While it is true, as the dissent contends, that the plurality in Pratt applied the public-policy function test, it was clear that the overarching discretion involved with operating an airport was the dispositive factor in finding immunity. The plurality held that certain day-to-day decisions such as the placement of nonslip tape on airstairs fell "under the overall operation of the airport."Id. at 75 (¶ 18). The regional airport authority's "operation of the airport involve[d] social and economic policy considerations, satisfying the second part of the public-policy function test."Id. (emphasis added). Any concept of the sort of policy decisions implicit in deciding how to place nonslip tape on airstairs was completely subsumed by the fact that the decision to operate an airport was discretionary and implicated economic policy considerations. Clearly, this Court looked at the broad governmental function of airport operation implicated by the suit when it determined that discretionary-function immunity applied, rather than analyzing the specific activity of placing nonslip tape on stairs.
Further, in City of Jackson v. Doe ex rel. J.J. ,68 So.3d 1285 , 1288 (¶ 12) (Miss. 2011), in which Chief Justice Waller joined the majority opinion, this Court held that a city was not liable for a dangerous condition in one of its parks because the "operation of a city park is a discretionary function of the city." In so holding, the Court did not examine the specific conduct which had led to the injuries involved, i.e., maintaining the park in a reasonably safe condition. Instead, the Court stated that the "creation and operation of a city park is within the discretion of the municipality[,]" and thus immunity applied.Id. Again, the Court did not focus on the specific activity in question, but rather on the overarching function of the operation of a public park. So, while the dissent in the present case may argue that this approach arises from some novel understanding of the law, in actuality, this Court has been focusing on the function, rather than on the act, for some time now.
In Pratt , Montgomery , and Little , this Court recognized that, although a broad function, such as the operation of an airport, may be discretionary, or that road maintenance may be ministerial, within those functions may lie more narrowly defined duties which may be rendered ministerial or discretionary through other legislative enactments or through regulations. Accordingly, the language in Little which provides that the Court must look only at the function can be misunderstood. The Court first must consider the broadest function involved in order to make a baseline determination of whether the overarching function is discretionary or ministerial. The Court then must examine any narrower duty associated with the activity at issue to determine whether a statute, regulation, or other binding directive renders that particular duty a ministerial one, notwithstanding that it may have been performed within the scope of a broader discretionary function.

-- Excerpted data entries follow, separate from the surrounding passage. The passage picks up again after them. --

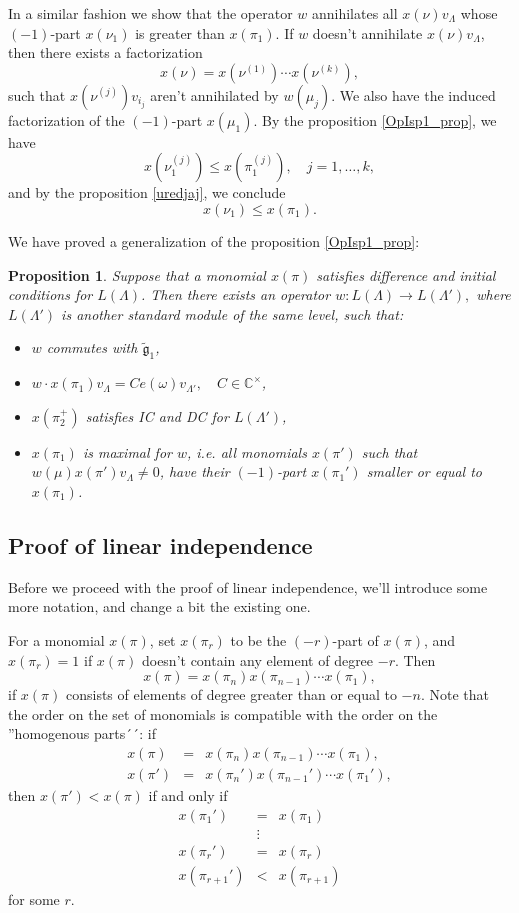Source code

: \documentclass[a4paper, 10pt,oneside]{amsart}
\newtheorem{prop}[tm]{Proposition}
\begin{document}
In a similar fashion we show that the operator $w$ annihilates all
$x(\nu)v_\Lambda$ whose $(-1)$-part $x(\nu_1)$ is greater than
$x(\pi_1)$. If $w$ doesn't annihilate $x(\nu)v_\Lambda$, then
there exists a factorization
$$x(\nu)=x(\nu^{(1)})\cdots x(\nu^{(k)}),$$
such that $x(\nu^{(j)})v_{i_j}$ aren't annihilated by $w(\mu_j)$.
We also have the induced factorization of the $(-1)$-part $x(\mu_1)$.
By the proposition \ref{OpIsp1_prop}, we have
$$x(\nu_1^{(j)})\leq x(\pi_1^{(j)}),\quad j=1,\dots,k,$$
and by the proposition \ref{uredjaj}, we conclude
$$x(\nu_1)\leq x(\pi_1).$$

We have proved a generalization of the proposition
\ref{OpIsp1_prop}:
\begin{prop} \label{OpIspk_prop}
Suppose that a monomial  $x(\pi)$ satisfies difference and initial
conditions for $L(\Lambda)$. Then there
exists an operator $w:L(\Lambda) \to L(\Lambda'),$
where $L(\Lambda')$ is another standard module of the same level, such that:
\begin{itemize}
\item $w$ commutes with ${\tilde{{\mathfrak g}}}_1$,
\item $w\cdot x(\pi_1)v_\Lambda= C e(\omega)
v_{\Lambda'},\quad C\in{{\mathbb C}}^\times$,
\item $x(\pi_2^+)$ satisfies IC and DC for $L(\Lambda')$,
\item $x(\pi_1)$ is maximal for $w$, i.e. all monomials  $x(\pi')$ such that $w(\mu)x(\pi')v_\Lambda\neq 0$, have their $(-1)$-part $x(\pi_1')$
smaller or equal to $x(\pi_1)$.
\end{itemize}
\end{prop}

\subsection{Proof of linear independence}

Before we proceed with the proof of linear independence, we'll
introduce some more notation, and change a bit the existing one.

For a  monomial $x(\pi)$, set $x(\pi_r)$ to be the $(-r)$-part of $x(\pi)$, and $x(\pi_r)=1$ if $x(\pi)$ doesn't contain any element of
degree $-r$. Then $$x(\pi)=x(\pi_n)x(\pi_{n-1})\cdots x(\pi_1),$$
if $x(\pi)$ consists of elements of degree greater than or equal to $-n$.
Note that the order on the set of monomials is compatible with the order
on the ''homogenous parts´´: if
\begin{eqnarray*}
x(\pi) & = & x(\pi_n)x(\pi_{n-1})\cdots x(\pi_1),\\
x(\pi') & = & x(\pi_n')x(\pi_{n-1}')\cdots x(\pi_1'),
\end{eqnarray*}
then $x(\pi')<x(\pi)$ if and only if \begin{eqnarray*}
x(\pi_1') & = & x(\pi_1)\\
& \vdots &\\
x(\pi_r') & = & x(\pi_r)\\
x(\pi_{r+1}') & < & x(\pi_{r+1})
\end{eqnarray*}
for some $r$.
\end{document}
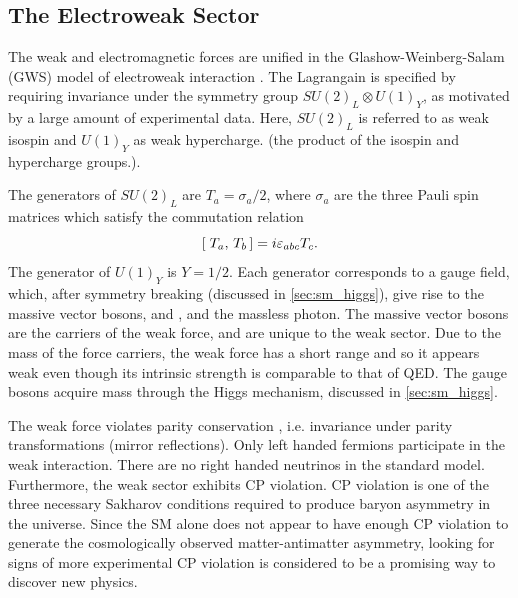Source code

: \subsection{The Electroweak Sector}\label{sec:ew_sector}

The weak and electromagnetic forces are unified in the Glashow-Weinberg-Salam (GWS) model of electroweak interaction \cite{Glashow:1961tr,Weinberg:1967tq,Salam:1968rm}.
The Lagrangain is specified by requiring invariance under the symmetry group $SU(2)_L \otimes U(1)_Y$, as motivated by a large amount of experimental data.
Here, $SU(2)_L$ is referred to as weak isospin and $U(1)_Y$ as weak hypercharge. (the product of the isospin and hypercharge groups.).

The generators of $SU(2)_L$ are $T_a = \sigma_a/2$, where $\sigma_a$ are the three Pauli spin matrices which satisfy the commutation relation 
%
\begin{equation}
[\; T_a,\,T_b\,] = i \varepsilon_{abc} T_c .
\end{equation}
%
The generator of $U(1)_Y$ is $Y = 1/2$.
Each generator corresponds to a gauge field, which, after symmetry breaking (discussed in \cref{sec:sm_higgs}), give rise to the massive vector bosons, \Wpm and \Zboson, and the massless photon.
The massive vector bosons are the carriers of the weak force, and are unique to the weak sector.
Due to the mass of the force carriers, the weak force has a short range and so it appears weak even though its intrinsic strength is comparable to that of QED.
The gauge bosons acquire mass through the Higgs mechanism, discussed in \cref{sec:sm_higgs}.

The weak force violates parity conservation \cite{PhysRev.104.254,PhysRev.105.1413,PhysRev.105.1415}, i.e. invariance under parity transformations (mirror reflections).
Only left handed fermions participate in the weak interaction.
There are no right handed neutrinos in the standard model.
Furthermore, the weak sector exhibits CP violation.
CP violation is one of the three necessary Sakharov conditions required to produce baryon asymmetry in the universe.
Since the SM alone does not appear to have enough CP violation to generate the cosmologically observed matter-antimatter asymmetry, looking for signs of more experimental CP violation is considered to be a promising way to discover new physics.


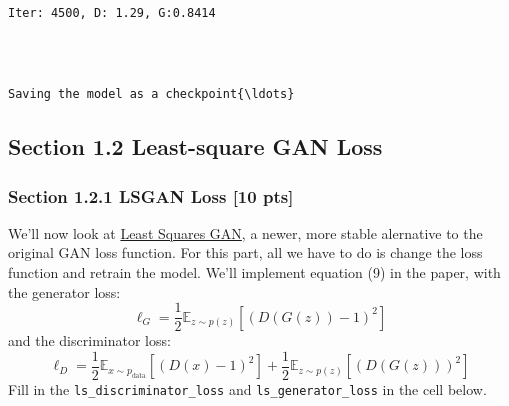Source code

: \documentclass[11pt]{article}
\begin{document}
    \begin{center}
    \end{center}
    { \hspace*{\fill} \\}
    
    \begin{Verbatim}[commandchars=\\\{\}]

Iter: 4500, D: 1.29, G:0.8414
    \end{Verbatim}

    \begin{center}
    \end{center}
    { \hspace*{\fill} \\}
    
    \begin{Verbatim}[commandchars=\\\{\}]

Saving the model as a checkpoint{\ldots}
    \end{Verbatim}

    \hypertarget{section-1.2-least-square-gan-loss}{%
\subsection{Section 1.2 Least-square GAN
Loss}\label{section-1.2-least-square-gan-loss}}

\hypertarget{section-1.2.1-lsgan-loss-10-pts}{%
\subsubsection{Section 1.2.1 LSGAN Loss {[}10
pts{]}}\label{section-1.2.1-lsgan-loss-10-pts}}

We'll now look at \href{https://arxiv.org/abs/1611.04076}{Least Squares
GAN}, a newer, more stable alernative to the original GAN loss function.
For this part, all we have to do is change the loss function and retrain
the model. We'll implement equation (9) in the paper, with the generator
loss:
\[\ell_G  =  \frac{1}{2}\mathbb{E}_{z \sim p(z)}\left[\left(D(G(z))-1\right)^2\right]\]
and the discriminator loss:
\[ \ell_D = \frac{1}{2}\mathbb{E}_{x \sim p_\text{data}}\left[\left(D(x)-1\right)^2\right] + \frac{1}{2}\mathbb{E}_{z \sim p(z)}\left[ \left(D(G(z))\right)^2\right]\]
Fill in the \texttt{ls\_discriminator\_loss} and
\texttt{ls\_generator\_loss} in the cell below.
\end{document}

For example, in the context of Pratt , operators of an airport are, of course, required to conduct security screenings of passengers who are attempting to board airplanes. A municipality's decision to operate an airport may be discretionary; but once that discretion has been exercised to operate the airport, the municipality must comply with security regulations promulgated by the Transportation Security Administration. In this way, it is useful to think of the operation of an airport as an overarching discretionary function that shelters several narrower functions or duties, many of which, such as the provision of security and compliance with federal security regulations, are ministerial.
Brantley
,
¶ 52. The public policy function test provides no guidance with regard to whether the overarching function, discussed in the cases mentioned by
Brantley
, or the narrower duties associated with the overarching function involved an element of choice or judgment, and, if so, also involved social, economic, or political-policy considerations. Under the public policy function test, this Court first had to consider whether to look to the overarching function or the narrower duties associated with that function. So the public policy function test involved the same sort of "tedious and scattered quest" the majority accuses
Brantley
of having created and it certainly "made it little more than a gamble when lawyers advise[d] clients whether they [had] valid tort claims or defenses in MTCA cases" causing attorneys and litigants to have to "wait until their case shakes out in the appellate courts to know what the law is." Maj. Op. ¶¶ 15, 20, 21.
Brantley
provided certainty: "this Court must look closely at any of the narrower functions or duties underlying the claim at issue and determine whether a statute or other regulation removes it from the umbrella of discretionary function immunity."
Brantley
,
¶ 53. I turn to the case currently before the Court. Section 63-3-305 requires that:
Local authorities in their respective jurisdictions shall place and maintain such traffic control devices upon highways under their jurisdiction as they may deem necessary to indicate and to carry out the provisions of this chapter or provisions of local traffic ordinances or to regulate, warn, or guide traffic. All such traffic-control devices hereafter erected shall conform to the state manual and specifications.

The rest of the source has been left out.